**AVAILABLE RECORDS:**

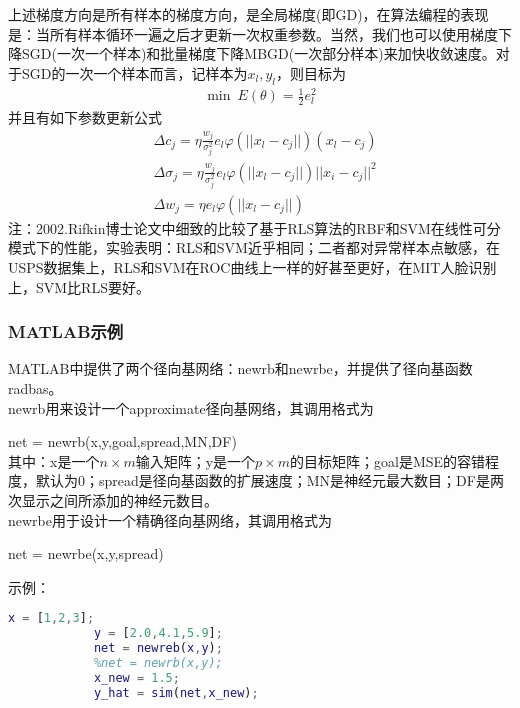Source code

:             \par
            上述梯度方向是所有样本的梯度方向，是全局梯度(即GD)，在算法编程的表现是：当所有样本循环一遍之后才更新一次权重参数。当然，我们也可以使用梯度下降SGD(一次一个样本)和批量梯度下降MBGD(一次部分样本)来加快收敛速度。对于SGD的一次一个样本而言，记样本为$x_l,y_l$，则目标为
            \begin{align*}
            \min \ E(\theta)  = \frac{1}{2} e_l^2
            \end{align*}
            并且有如下参数更新公式
            \begin{align*}
            & \Delta c_j = \eta \frac{w_j}{\sigma_j^2} e_l \varphi (||x_l-c_j||)(x_l-c_j)\\
            & \Delta \sigma_j = \eta \frac{w_j}{\sigma_j^2} e_l \varphi (||x_l-c_j||)||x_i-c_j||^2\\
            & \Delta w_j = \eta  e_l\varphi (||x_l-c_j||)
            \end{align*}
            注：2002.Rifkin博士论文中细致的比较了基于RLS算法的RBF和SVM在线性可分模式下的性能，实验表明：RLS和SVM近乎相同；二者都对异常样本点敏感，在USPS数据集上，RLS和SVM在ROC曲线上一样的好甚至更好，在MIT人脸识别上，SVM比RLS要好。
        \subsubsection{MATLAB示例}
            \par
            MATLAB中提供了两个径向基网络：newrb和newrbe，并提供了径向基函数radbas。\\
            newrb用来设计一个approximate径向基网络，其调用格式为
            \par
            net = newrb(x,y,goal,spread,MN,DF)\\
            其中：x是一个$n\times m$输入矩阵；y是一个$p\times m$的目标矩阵；goal是MSE的容错程度，默认为0；spread是径向基函数的扩展速度；MN是神经元最大数目；DF是两次显示之间所添加的神经元数目。\\
            newrbe用于设计一个精确径向基网络，其调用格式为
            \par
            net = newrbe(x,y,spread)
            \par
            示例：
            \begin{lstlisting}[language = Matlab]
            x = [1,2,3];
            y = [2.0,4.1,5.9];
            net = newreb(x,y);
            %net = newrb(x,y);
            x_new = 1.5;
            y_hat = sim(net,x_new);
            \end{lstlisting}
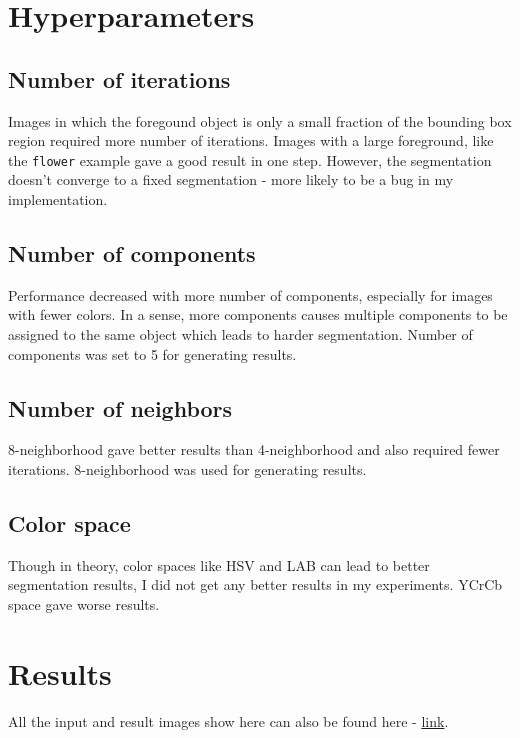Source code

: \documentclass[a4paper,11]{article}
\begin{document}
     
\section{Hyperparameters}
\subsection{Number of iterations}
Images in which the foregound object is only a small fraction of the bounding box region required more number of iterations. Images with a large foreground, like the \texttt{flower} example gave a good result in one step. However, the segmentation doesn't converge to a fixed segmentation - more likely to be a bug in my implementation.

\subsection{Number of components}
Performance decreased with more number of components, especially for images with fewer colors. In a sense, more components causes multiple components to be assigned to the same object which leads to harder segmentation. Number of components was set to 5 for generating results.

\subsection{Number of neighbors}
8-neighborhood gave better results than 4-neighborhood and also required fewer iterations. 8-neighborhood was used for generating results.

\subsection{Color space}
Though in theory, color spaces like HSV and LAB can lead to better segmentation results, I did not get any better results in my experiments. YCrCb space gave worse results.
  
\section{Results}
All the input and result images show here can also be found here - \href{https://drive.google.com/drive/folders/1ctn--zOvO0Ccc5qZbPCyCRNH6bSbNcWa?usp=sharing}{link}.
  
\end{document}
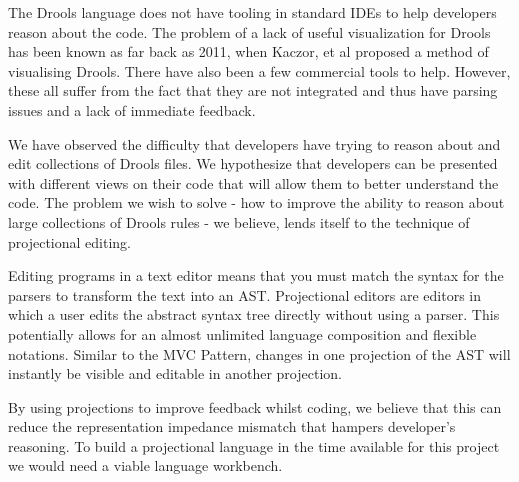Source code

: The Drools language does not have tooling in standard IDEs to help developers reason about the code.
The problem of a lack of useful visualization for Drools has been known as far back as 2011, when Kaczor, et al\cite{kaczor2011visual} proposed a method of visualising Drools. 
There have also been a few commercial tools to help.
However, these all suffer from the fact that they are not integrated and thus have parsing issues and a lack of immediate feedback. 

We have observed the difficulty that developers have trying to reason about and edit collections of Drools files.
We hypothesize that developers can be presented with different views on their code that will allow them to better understand the code.
The problem we wish to solve - how to improve the ability to reason about large collections of Drools rules - we believe, lends itself to the technique of projectional editing.

Editing programs in a text editor means that you must match the syntax for the parsers to transform the text into an AST.
Projectional editors are editors in which a user edits the abstract syntax tree directly without using a parser\cite{voelter2014generic}.
This potentially allows for an almost unlimited language composition and flexible notations.
Similar to the MVC Pattern, changes in one projection of the AST will instantly be visible and editable in another projection\cite{guttormsen2017consistent}.

By using projections to improve feedback whilst coding, we believe that this can reduce the representation impedance mismatch that hampers developer's reasoning.
To build a projectional language in the time available for this project we would need a viable language workbench.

**ASSIGNED TASK:** Could you copy out every line in the material above that contains the string "segmentation"?

**ANSWER:**
Images in which the foregound object is only a small fraction of the bounding box region required more number of iterations. Images with a large foreground, like the \texttt{flower} example gave a good result in one step. However, the segmentation doesn't converge to a fixed segmentation - more likely to be a bug in my implementation.
Performance decreased with more number of components, especially for images with fewer colors. In a sense, more components causes multiple components to be assigned to the same object which leads to harder segmentation. Number of components was set to 5 for generating results.
Though in theory, color spaces like HSV and LAB can lead to better segmentation results, I did not get any better results in my experiments. YCrCb space gave worse results.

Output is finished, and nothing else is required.